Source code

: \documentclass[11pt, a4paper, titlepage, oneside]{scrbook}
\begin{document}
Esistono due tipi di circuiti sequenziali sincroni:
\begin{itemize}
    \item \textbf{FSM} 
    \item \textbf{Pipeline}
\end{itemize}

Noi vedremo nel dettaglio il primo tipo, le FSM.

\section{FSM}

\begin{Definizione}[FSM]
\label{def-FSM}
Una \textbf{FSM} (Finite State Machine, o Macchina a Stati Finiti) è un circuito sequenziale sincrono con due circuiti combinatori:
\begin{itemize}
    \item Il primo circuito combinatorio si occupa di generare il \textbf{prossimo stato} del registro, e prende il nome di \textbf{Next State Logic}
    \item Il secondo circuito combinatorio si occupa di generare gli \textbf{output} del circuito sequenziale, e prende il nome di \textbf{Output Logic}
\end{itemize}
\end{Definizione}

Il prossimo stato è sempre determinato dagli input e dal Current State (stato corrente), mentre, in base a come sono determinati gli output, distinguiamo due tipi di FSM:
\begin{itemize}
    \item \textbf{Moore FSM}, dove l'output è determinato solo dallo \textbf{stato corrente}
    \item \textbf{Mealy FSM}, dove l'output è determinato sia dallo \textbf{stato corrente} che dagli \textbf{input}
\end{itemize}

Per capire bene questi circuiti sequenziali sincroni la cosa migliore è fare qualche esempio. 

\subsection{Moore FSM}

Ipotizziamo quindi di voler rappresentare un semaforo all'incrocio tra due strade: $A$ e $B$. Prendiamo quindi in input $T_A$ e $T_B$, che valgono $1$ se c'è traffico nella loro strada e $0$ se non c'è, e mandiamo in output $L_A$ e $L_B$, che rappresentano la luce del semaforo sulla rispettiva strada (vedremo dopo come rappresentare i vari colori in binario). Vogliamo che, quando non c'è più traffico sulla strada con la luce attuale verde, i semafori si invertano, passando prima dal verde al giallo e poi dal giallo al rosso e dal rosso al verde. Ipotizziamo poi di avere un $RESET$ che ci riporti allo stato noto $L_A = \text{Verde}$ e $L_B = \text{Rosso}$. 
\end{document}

○ ○ ○ ○ ○

ABOUT THIS TASK:
Nothing but an exact reproduction of the entries is wanted.

FINAL ANSWER:
Source code

: \documentclass[11pt, a4paper, titlepage, oneside]{scrbook}
\begin{document}
Esistono due tipi di circuiti sequenziali sincroni:
\begin{itemize}
    \item \textbf{FSM} 
    \item \textbf{Pipeline}
\end{itemize}

Noi vedremo nel dettaglio il primo tipo, le FSM.

\section{FSM}

\begin{Definizione}[FSM]
\label{def-FSM}
Una \textbf{FSM} (Finite State Machine, o Macchina a Stati Finiti) è un circuito sequenziale sincrono con due circuiti combinatori:
\begin{itemize}
    \item Il primo circuito combinatorio si occupa di generare il \textbf{prossimo stato} del registro, e prende il nome di \textbf{Next State Logic}
    \item Il secondo circuito combinatorio si occupa di generare gli \textbf{output} del circuito sequenziale, e prende il nome di \textbf{Output Logic}
\end{itemize}
\end{Definizione}

Il prossimo stato è sempre determinato dagli input e dal Current State (stato corrente), mentre, in base a come sono determinati gli output, distinguiamo due tipi di FSM:
\begin{itemize}
    \item \textbf{Moore FSM}, dove l'output è determinato solo dallo \textbf{stato corrente}
    \item \textbf{Mealy FSM}, dove l'output è determinato sia dallo \textbf{stato corrente} che dagli \textbf{input}
\end{itemize}

Per capire bene questi circuiti sequenziali sincroni la cosa migliore è fare qualche esempio. 

\subsection{Moore FSM}

Ipotizziamo quindi di voler rappresentare un semaforo all'incrocio tra due strade: $A$ e $B$. Prendiamo quindi in input $T_A$ e $T_B$, che valgono $1$ se c'è traffico nella loro strada e $0$ se non c'è, e mandiamo in output $L_A$ e $L_B$, che rappresentano la luce del semaforo sulla rispettiva strada (vedremo dopo come rappresentare i vari colori in binario). Vogliamo che, quando non c'è più traffico sulla strada con la luce attuale verde, i semafori si invertano, passando prima dal verde al giallo e poi dal giallo al rosso e dal rosso al verde. Ipotizziamo poi di avere un $RESET$ che ci riporti allo stato noto $L_A = \text{Verde}$ e $L_B = \text{Rosso}$. 
\end{document}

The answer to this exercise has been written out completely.